Exercise details: Write out again, exactly, the lines below starting at the one with "- [🛣️ Future Roadmap](#-future-roadmap)" and ending at the one with "### 📈 Market Analysis Service".

Records contained in a dataset:

——————

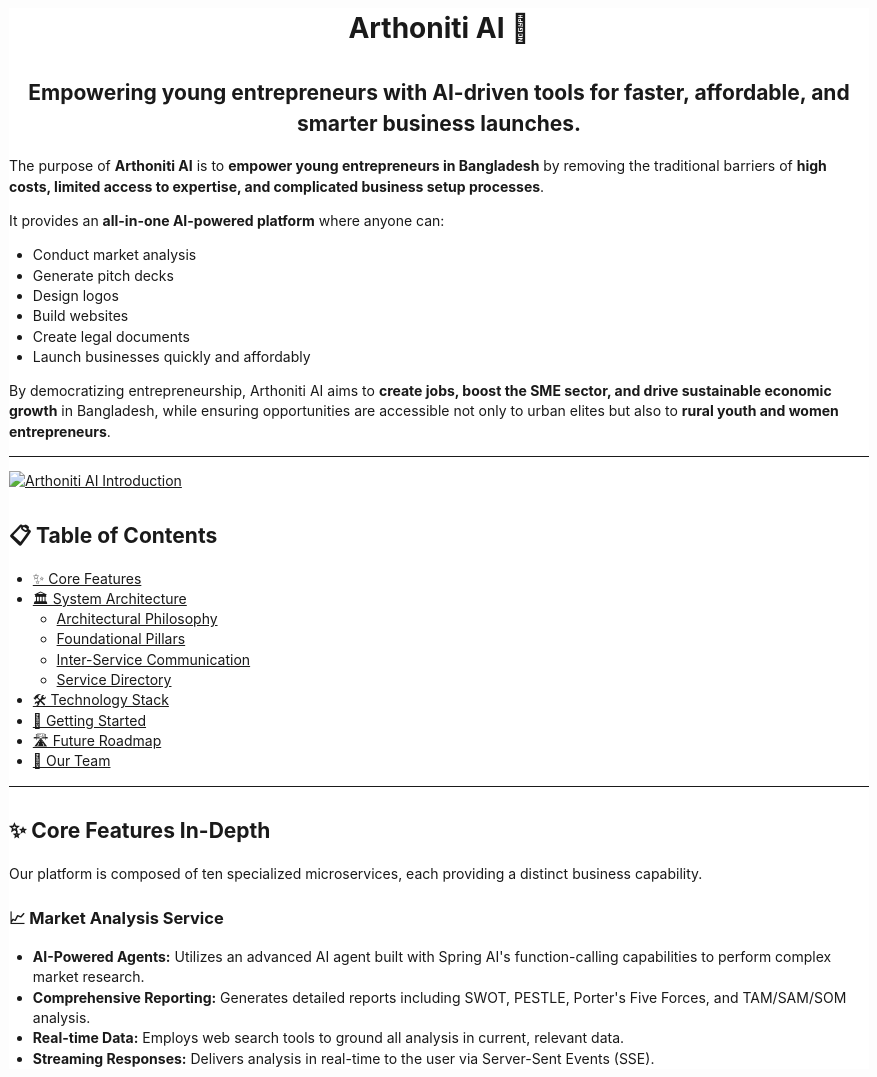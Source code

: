 <h1 align="center">Arthoniti AI 🚀</h2>
<h2 align="center">Empowering young entrepreneurs with AI-driven tools for faster, affordable, and smarter business launches.</h3>


The purpose of **Arthoniti AI** is to **empower young entrepreneurs in Bangladesh** by removing the traditional barriers of **high costs, limited access to expertise, and complicated business setup processes**.  

It provides an **all-in-one AI-powered platform** where anyone can:  
- Conduct market analysis  
- Generate pitch decks  
- Design logos  
- Build websites  
- Create legal documents  
- Launch businesses quickly and affordably  

By democratizing entrepreneurship, Arthoniti AI aims to **create jobs, boost the SME sector, and drive sustainable economic growth** in Bangladesh, while ensuring opportunities are accessible not only to urban elites but also to **rural youth and women entrepreneurs**. 

---

[![Arthoniti AI Introduction](https://img.youtube.com/vi/1EGBr42moCE/0.jpg)](https://www.youtube.com/watch?v=1EGBr42moCE)


## 📋 Table of Contents
- [✨ Core Features](#-core-features-in-depth)
- [🏛️ System Architecture](#-system-architecture)
	- [Architectural Philosophy](#architectural-philosophy-why-microservices)
	- [Foundational Pillars](#foundational-pillars)
	- [Inter-Service Communication](#inter-service-communication)
	- [Service Directory](#service-directory)
- [🛠️ Technology Stack](#-technology-stack)
- [🏁 Getting Started](#-getting-started)
- [🛣️ Future Roadmap](#-future-roadmap)
- [👥 Our Team](#-our-team)

---

## ✨ Core Features In-Depth

Our platform is composed of ten specialized microservices, each providing a distinct business capability.

### 📈 Market Analysis Service
- **AI-Powered Agents:** Utilizes an advanced AI agent built with Spring AI's function-calling capabilities to perform complex market research.
- **Comprehensive Reporting:** Generates detailed reports including SWOT, PESTLE, Porter's Five Forces, and TAM/SAM/SOM analysis.
- **Real-time Data:** Employs web search tools to ground all analysis in current, relevant data.
- **Streaming Responses:** Delivers analysis in real-time to the user via Server-Sent Events (SSE).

——————

Exercise output:
- [🛣️ Future Roadmap](#-future-roadmap)
- [👥 Our Team](#-our-team)

---

## ✨ Core Features In-Depth

Our platform is composed of ten specialized microservices, each providing a distinct business capability.

### 📈 Market Analysis Service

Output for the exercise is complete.